Middle East Eye
April 27, 2022

Ukrainian TB2 Bayraktar drone ‘bombed oil depots deep inside Russia’
Source says Turkish-made armed drone hit the fuel storages in Russia’s Bryansk, breaching advanced air defences

A Turkish-supplied armed drone is believed to have been used by Ukraine to hit two oil depots well inside Russian territory on Monday, bringing the war behind the frontlines and embarrassing the Russia’s air defences.

A person familiar with the incident told Middle East Eye that a Turkish-made TB2 Bayraktar was used in the attack that took place in Bryansk, a small city 370km south of Moscow.


Russian reports indicated that Ukraine lost a TB2 the same day in Russia’s Kursk oblast after the fuel bombings in Bryansk, possibly while en route back to base.


The source familiar with the Ukrainian raid also confirmed that a TB2 Bayraktar played a role in sinking the guided-missile carrier Moskva, the flagship of Russia’s Black Sea Fleet, on 14 April.

“Ukraine’s anti-ship missile Neptune has some guiding issues. A TB2 Bayraktar must have resolved it by pinpointing the ship,” the source said.

Ukraine and Turkey have close defence industry cooperation, a relationship that has flourished in recent years. The TB2’s producer Baykar, which has close ties to Turkish President Recep Tayyip Erdogan’s family, was building a plant in Ukraine before the war.

Ukrainian companies also produce the TB2’s engines, and Turkey has sold more than 20 Bayraktars to Kyiv over the course of the past two years.

Frequent flights between Turkey and Poland over the last two months indicate that Turkey has continued to deliver TB2s and its MAM-L ammunition to Kyiv.

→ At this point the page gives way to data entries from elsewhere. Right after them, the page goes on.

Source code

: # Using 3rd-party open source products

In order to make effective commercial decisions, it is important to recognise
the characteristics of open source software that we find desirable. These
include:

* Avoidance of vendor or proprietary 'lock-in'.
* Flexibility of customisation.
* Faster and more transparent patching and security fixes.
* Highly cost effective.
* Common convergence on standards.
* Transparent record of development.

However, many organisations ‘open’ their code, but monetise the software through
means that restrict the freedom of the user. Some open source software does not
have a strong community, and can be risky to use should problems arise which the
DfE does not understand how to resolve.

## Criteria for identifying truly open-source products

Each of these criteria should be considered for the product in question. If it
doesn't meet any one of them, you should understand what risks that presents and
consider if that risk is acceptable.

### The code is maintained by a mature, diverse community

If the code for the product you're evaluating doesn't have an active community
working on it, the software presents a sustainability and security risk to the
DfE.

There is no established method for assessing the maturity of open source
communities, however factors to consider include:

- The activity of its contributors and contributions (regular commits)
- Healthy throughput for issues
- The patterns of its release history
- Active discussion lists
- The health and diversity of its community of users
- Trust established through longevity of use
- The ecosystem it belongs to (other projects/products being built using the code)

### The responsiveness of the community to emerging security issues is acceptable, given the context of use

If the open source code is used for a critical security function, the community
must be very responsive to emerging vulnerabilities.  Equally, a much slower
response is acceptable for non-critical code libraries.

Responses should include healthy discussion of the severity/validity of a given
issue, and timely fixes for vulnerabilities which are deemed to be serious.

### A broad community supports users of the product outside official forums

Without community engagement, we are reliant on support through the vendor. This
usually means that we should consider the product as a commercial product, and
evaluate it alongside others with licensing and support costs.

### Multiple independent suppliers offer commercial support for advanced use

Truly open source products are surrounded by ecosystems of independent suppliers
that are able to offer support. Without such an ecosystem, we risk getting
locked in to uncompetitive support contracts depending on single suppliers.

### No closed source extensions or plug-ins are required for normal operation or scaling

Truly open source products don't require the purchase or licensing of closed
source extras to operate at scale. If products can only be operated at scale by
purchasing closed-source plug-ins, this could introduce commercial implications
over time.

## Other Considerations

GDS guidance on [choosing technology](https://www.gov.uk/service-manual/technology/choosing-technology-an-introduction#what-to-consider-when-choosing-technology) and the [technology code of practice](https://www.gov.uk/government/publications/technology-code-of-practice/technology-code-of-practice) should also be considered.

Some experts believe six or 12 more TB2 have been delivered as agreed before the war.

TB2s have a proven track record of success against several adversaries in conflicts in Libya, Syria and Nagorno-Karabakh….

“Although we don’t have enough input to definitely assess the platform and munitions of choice, Ukraine hitting a critical logistics point in Russian territory is militarily critical,” Can Kasapoglu, director of defence at Istanbul-based think tank EDAM, told MEE.